Looking For CSS Style To See Bottom Content First In Page Source

Im wandering If someone can help me to find info about how you setup a div style with css so that your seo friendly content loads first in the page source while your featured stuff that you want to display to visitors is visually appearing at the top.

If its as simple as defining a css style property that would be sufficient info.

I know how to control the flow of my content in the page source somewhat with float: left; and float: right; which i use sometimes.

However, I am unsure of how to visually cause the page to display a div below another div, although in the page source the bottom div is above the top div.

That may sound weird, but surely someone knows what kind of css styling im looking for and hopefully can help me find the info for it.

Example page that implements what im talking about:

I am mainly a poker affiliate webmaster, so my best example of what im talking about is if you look at this site.

http://www.ub.com

If you look at the page source you will see that their bottom content is actually the first thing that spiders view on the site. The content is visually set below the top in the browser view. In the page source though, the content is crawled first. This styling is obviously purely for onpage search engine optimization.

There are many content topic types on affiliate sites that i run where i would like to implement a css style such as this. Mainly on pages where i want to highlight affiliate calls to action at the top of the page without losing internal link seo for related links on the page.

Thanks For looking.

Please…no one line link troller replies

Firstly, I very much doubt the seo value of what you are trying to do, but anyhow…

What you are asking is easy to do. (It’s not obvious that anything is out of order on that poker site, though.)

One way to do this is to set your main content to position:relative, and then set a top value that pushes the content down by however much you need.

Then you could set the lower content in the html, which you want to appear at the top, to position: absolute and make it display at the top.

Thanks ralph, i was hoping there was another way alternative to absolute and relative positioning as this can be a hassle to do on many pages. I tend to be very anal about spacing and uniformity.

And yes, this is huge seo value particularly for an affiliate site in my niche that often inserts alot of affiliate links and banners at the top visual areas of a page. This links often point to a php redirect which is disallowed in the robots.txt.
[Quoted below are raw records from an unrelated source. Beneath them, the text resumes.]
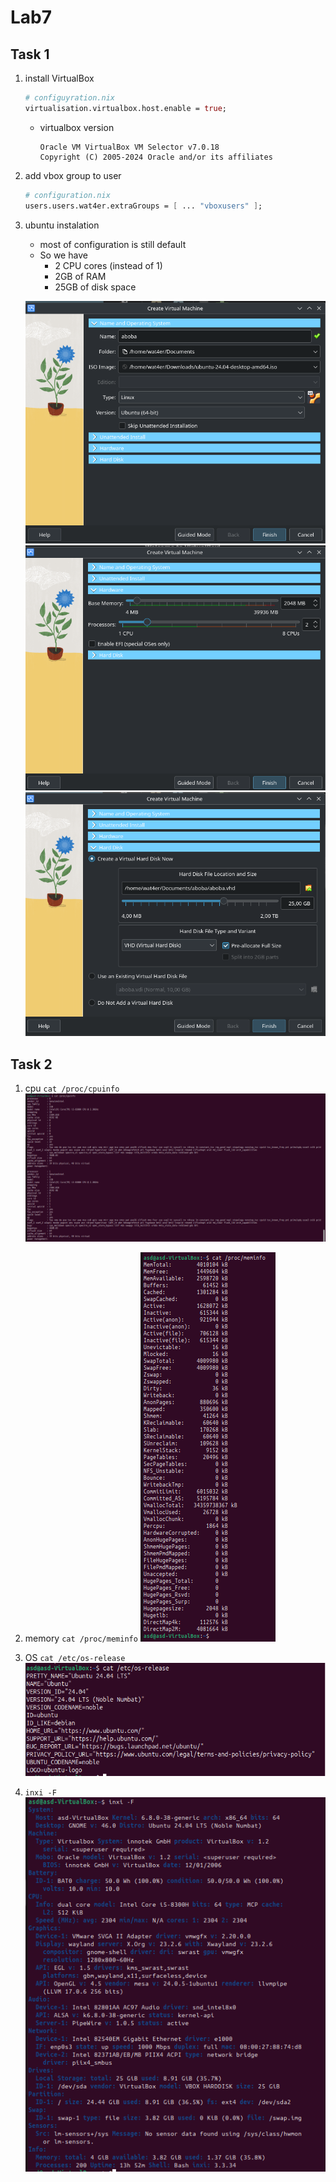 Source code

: # Lab7

## Task 1

1. install VirtualBox
    ```nix
    # configuyration.nix
    virtualisation.virtualbox.host.enable = true;
    ```
    - virtualbox version 
        ```
        Oracle VM VirtualBox VM Selector v7.0.18
        Copyright (C) 2005-2024 Oracle and/or its affiliates
        ```
2. add vbox group to user
    ```nix
    # configuration.nix
    users.users.wat4er.extraGroups = [ ... "vboxusers" ];
    ```

3. ubuntu instalation
    - most of configuration is still default
    - So we have 
        - 2 CPU cores (instead of 1)
        - 2GB of RAM
        - 25GB of disk space

    ![alt text](1.png)
    ![alt text](2.png)
    ![alt text](3.png)

## Task 2

1. cpu
    `cat /proc/cpuinfo`
    ![alt text](5.png)

2. memory
    `cat /proc/meminfo`
    ![alt text](6.png)

3. OS
    `cat /etc/os-release`
    ![alt text](7.png)

4. `inxi -F`
    ![alt text](4.png) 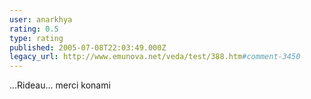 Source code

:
 ```yaml
---
user: anarkhya
rating: 0.5
type: rating
published: 2005-07-08T22:03:49.000Z
legacy_url: http://www.emunova.net/veda/test/388.htm#comment-3450
---
```

...Rideau...
merci konami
Basically It is the trend for poker affiliate sites / hosting review sites etc. to waste alot of in content link juice on pages because they often have 10+ affiliate links appearing before their content links.

for the ub example i posted, you can see that they have to top area thats focused on call to action.
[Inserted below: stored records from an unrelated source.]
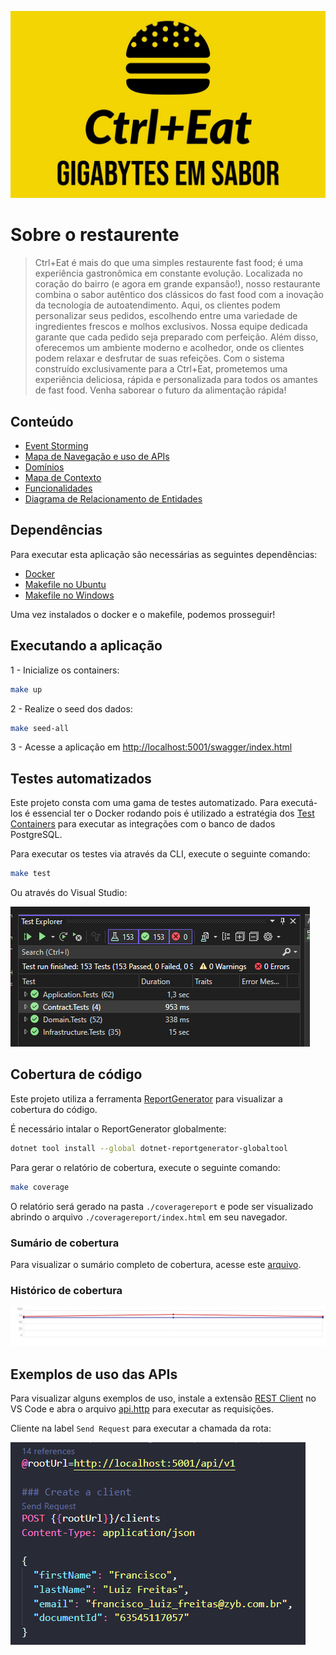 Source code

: <p align="center">
    <img src="./docs/assets/Ctrl+Eat-logos_v2.jpeg" width="600"/>
</p>

# Sobre o restaurente

> Ctrl+Eat é mais do que uma simples restaurente fast food; é uma experiência gastronômica em constante evolução. Localizada no coração do bairro (e agora em grande expansão!), nosso restaurante combina o sabor autêntico dos clássicos do fast food com a inovação da tecnologia de autoatendimento. Aqui, os clientes podem personalizar seus pedidos, escolhendo entre uma variedade de ingredientes frescos e molhos exclusivos. Nossa equipe dedicada garante que cada pedido seja preparado com perfeição. Além disso, oferecemos um ambiente moderno e acolhedor, onde os clientes podem relaxar e desfrutar de suas refeições. Com o sistema construído exclusivamente para a Ctrl+Eat, prometemos uma experiência deliciosa, rápida e personalizada para todos os amantes de fast food. Venha saborear o futuro da alimentação rápida!

## Conteúdo

- [Event Storming](https://miro.com/app/board/uXjVMlp82Do=/?share_link_id=110707337684)
- [Mapa de Navegação e uso de APIs](https://miro.com/app/board/uXjVNXQyIeY=/?share_link_id=702397873101)
- [Domínios](./docs/features/00%20Domínios/dominios.md)
- [Mapa de Contexto](./docs/features/01%20Mapa%20de%20Contexto/mapa_contexto.md)
- [Funcionalidades](./docs/features/features.md)
- [Diagrama de Relacionamento de Entidades](./docs/database/database.md)
 
## Dependências

Para executar esta aplicação são necessárias as seguintes dependências:

- [Docker](https://docs.docker.com/engine/install/)
- [Makefile no Ubuntu](https://linuxhint.com/install-make-ubuntu/)
- [Makefile no Windows](https://linuxhint.com/run-makefile-windows/)

Uma vez instalados o docker e o makefile, podemos prosseguir!

## Executando a aplicação

1 - Inicialize os containers:
```bash
make up
```

2 - Realize o seed dos dados:
```bash
make seed-all
```

3 - Acesse a aplicação em [http://localhost:5001/swagger/index.html](http://localhost:5001/swagger/index.html)

## Testes automatizados

Este projeto consta com uma gama de testes automatizado. Para executá-los é essencial ter o Docker rodando pois é utilizado a estratégia dos [Test Containers](https://dotnet.testcontainers.org/) para executar as integrações com o banco de dados PostgreSQL.

Para executar os testes via através da CLI, execute o seguinte comando:
```bash
make test
```

Ou através do Visual Studio:

![visual_studio_test](./docs/assets/visual_studio_test.png)

## Cobertura de código

Este projeto utiliza a ferramenta [ReportGenerator](https://reportgenerator.io/) para visualizar a cobertura do código.

É necessário intalar o ReportGenerator globalmente:
```bash
dotnet tool install --global dotnet-reportgenerator-globaltool
```

Para gerar o relatório de cobertura, execute o seguinte comando:
```bash
make coverage
```

O relatório será gerado na pasta `./coveragereport` e pode ser visualizado abrindo o arquivo `./coveragereport/index.html` em seu navegador.

### Sumário de cobertura
Para visualizar o sumário completo de cobertura, acesse este [arquivo](./coveragereport/SummaryGithub.md).

### Histórico de cobertura
![coverage_hist_report](./coveragereport/CoverageHistory.svg)

## Exemplos de uso das APIs

Para visualizar alguns exemplos de uso, instale a extensão [REST Client](https://marketplace.visualstudio.com/items?itemName=humao.rest-client) no VS Code e abra o arquivo [api.http](./api/CtrlEat/src/Adapters/Driving/Web.Api/api.http) para executar as requisições.

Cliente na label `Send Request` para executar a chamada da rota:

![rest_client_example](./docs/assets/rest_client_example.png)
they have a bottom area that is simply a block of content. This is where they are including the big keywords they rank so well for.

The bottom area is what loads first in the page source and after actually looking at the css it is from absolute postioning.

I guess i wish their was a css class that allowed you to float blocks to the top of an area.

the most efficient way i’ve encountered to control content flow thus far is using float right and left for side bars. Whether you put them above or below your main content area, they will visually appear exactly the same.

okay, can you tell me if this is possible?

i want to have a div class thats absolute positioned and starts at a specific region of a page, probably under a top horizontal menu. However, this div will often range in vertical size.

i want my content div, which will show up first in page source, to always start (in browser view) immediately after the absolute positioned div without overlapping.

i know this is possible by defining the absolute positioning of the content div every single time, but am wandering if it can be made easier by defining some specific attributes of the absolute positioned div.

That’s the big problem with this method, and I don’t know a solution to it.

But I’m still not convinced that it makes that much SEO difference to have main content below other stuff. I don’t buy most of this SEO stuff. I suspect Google is a lot smarter than people give it credit for.

As Ralph said you can only move elements of a known height as you have to make room for them somehow. You would need javascript to resize the element or wait for the CSS3 flexible box layout which will do what you want easily.

I happen to agree with Ralph and it seems the benefits of moving stuff around are minimal assuming that the content is well structured from the start. On badly structured pages moving content around can have more impact but if a page is well structured with good headings and content then the benefits will be less. Although Max Cutts does say that the closer the keywords are to the headings the better they will be received. Google will now index long pages and will usually find the content wherever it is.

Others of course argue that moving content does help so you have to test for yourself on the site in question to really know :slight_smile:

wow that css 3 flexible box thing looks interesting. I’m sure it will be a big hit. I guess i’ll have to rough it out for now.